(Records excerpted from a collection)
──────────────────────────────
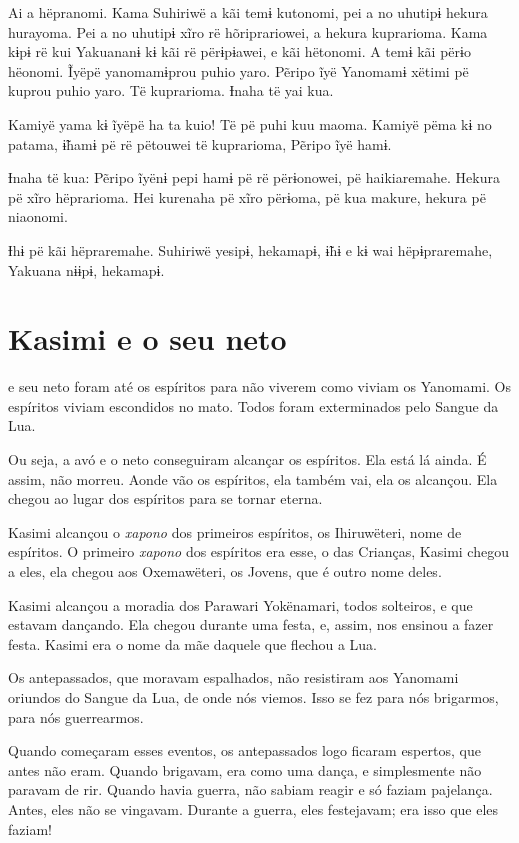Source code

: Ai a hëpranomi. Kama Suhiriwë a kãi temɨ kutonomi, pei a no uhutipɨ
hekura hurayoma. Pei a no uhutipɨ xĩro rë hõriprariowei, a hekura
kuprarioma. Kama kɨpɨ rë kui Yakuananɨ kɨ kãi rë përɨpɨawei, e kãi
hëtonomi. A temɨ kãi përɨo hëonomi. Ĩyëpë yanomamɨprou puhio yaro.
Pẽripo ĩyë Yanomamɨ xëtimi pë kuprou puhio yaro. Të kuprarioma. Ɨnaha të
yai kua.

Kamiyë yama kɨ ĩyëpë ha ta kuio! Të pë puhi kuu maoma. Kamiyë pëma kɨ no
patama, ɨ̃hamɨ pë rë pëtouwei të kuprarioma, Pẽripo ĩyë hamɨ. 

Ɨnaha të kua: Pẽripo ĩyënɨ pepi hamɨ pë rë përɨonowei, pë haikiaremahe.
Hekura pë xĩro hëprarioma. Hei kurenaha pë xĩro përɨoma, pë kua makure,
hekura pë niaonomi. 

Ɨhɨ pë kãi hëpraremahe. Suhiriwë yesipɨ, hekamapɨ, ɨ̃hɨ e kɨ wai
hëpɨpraremahe, Yakuana nɨɨpɨ, hekamapɨ.

\chapter{Kasimi e o seu neto}

 e seu neto foram até os espíritos para não viverem como viviam
os Yanomami. Os espíritos viviam escondidos no mato. Todos foram
exterminados pelo Sangue da Lua.

Ou seja, a avó e o neto conseguiram alcançar os espíritos. Ela está lá ainda. É assim, não morreu. Aonde vão os espíritos, ela também vai, ela os
alcançou. Ela chegou ao lugar dos espíritos para se tornar eterna. 

Kasimi alcançou o \textit{xapono} dos primeiros espíritos, os Ihiruwëteri, nome
de espíritos. O primeiro \textit{xapono} dos espíritos era esse, o das
Crianças, Kasimi chegou a eles, ela chegou aos
Oxemawëteri, os Jovens, que é outro nome deles. 

Kasimi alcançou a moradia dos Parawari Yokënamari, todos solteiros, e que
estavam dançando. Ela chegou durante uma festa, e, assim, nos ensinou a
fazer festa. Kasimi era o nome da mãe daquele que flechou a Lua.

Os antepassados, que moravam espalhados, não resistiram aos Yanomami
oriundos do Sangue da Lua, de onde nós viemos. Isso se fez para nós
brigarmos, para nós guerrearmos. 

Quando começaram esses eventos, os antepassados logo ficaram espertos,
que antes não eram. Quando brigavam, era como uma dança, e
simplesmente não paravam de rir. Quando havia guerra, não sabiam reagir
e {só} faziam pajelança. Antes, eles não se vingavam.
Durante a guerra, eles festejavam; era isso que eles faziam!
──────────────────────────────
• **Your objective**: Return each entry exactly as it appears above, but exclude the pictures.

• **Exercise response**:
Source code

: Ai a hëpranomi. Kama Suhiriwë a kãi temɨ kutonomi, pei a no uhutipɨ
hekura hurayoma. Pei a no uhutipɨ xĩro rë hõriprariowei, a hekura
kuprarioma. Kama kɨpɨ rë kui Yakuananɨ kɨ kãi rë përɨpɨawei, e kãi
hëtonomi. A temɨ kãi përɨo hëonomi. Ĩyëpë yanomamɨprou puhio yaro.
Pẽripo ĩyë Yanomamɨ xëtimi pë kuprou puhio yaro. Të kuprarioma. Ɨnaha të
yai kua.

Kamiyë yama kɨ ĩyëpë ha ta kuio! Të pë puhi kuu maoma. Kamiyë pëma kɨ no
patama, ɨ̃hamɨ pë rë pëtouwei të kuprarioma, Pẽripo ĩyë hamɨ. 

Ɨnaha të kua: Pẽripo ĩyënɨ pepi hamɨ pë rë përɨonowei, pë haikiaremahe.
Hekura pë xĩro hëprarioma. Hei kurenaha pë xĩro përɨoma, pë kua makure,
hekura pë niaonomi. 

Ɨhɨ pë kãi hëpraremahe. Suhiriwë yesipɨ, hekamapɨ, ɨ̃hɨ e kɨ wai
hëpɨpraremahe, Yakuana nɨɨpɨ, hekamapɨ.

\chapter{Kasimi e o seu neto}

 e seu neto foram até os espíritos para não viverem como viviam
os Yanomami. Os espíritos viviam escondidos no mato. Todos foram
exterminados pelo Sangue da Lua.

Ou seja, a avó e o neto conseguiram alcançar os espíritos. Ela está lá ainda. É assim, não morreu. Aonde vão os espíritos, ela também vai, ela os
alcançou. Ela chegou ao lugar dos espíritos para se tornar eterna. 

Kasimi alcançou o \textit{xapono} dos primeiros espíritos, os Ihiruwëteri, nome
de espíritos. O primeiro \textit{xapono} dos espíritos era esse, o das
Crianças, Kasimi chegou a eles, ela chegou aos
Oxemawëteri, os Jovens, que é outro nome deles. 

Kasimi alcançou a moradia dos Parawari Yokënamari, todos solteiros, e que
estavam dançando. Ela chegou durante uma festa, e, assim, nos ensinou a
fazer festa. Kasimi era o nome da mãe daquele que flechou a Lua.

Os antepassados, que moravam espalhados, não resistiram aos Yanomami
oriundos do Sangue da Lua, de onde nós viemos. Isso se fez para nós
brigarmos, para nós guerrearmos. 

Quando começaram esses eventos, os antepassados logo ficaram espertos,
que antes não eram. Quando brigavam, era como uma dança, e
simplesmente não paravam de rir. Quando havia guerra, não sabiam reagir
e {só} faziam pajelança. Antes, eles não se vingavam.
Durante a guerra, eles festejavam; era isso que eles faziam!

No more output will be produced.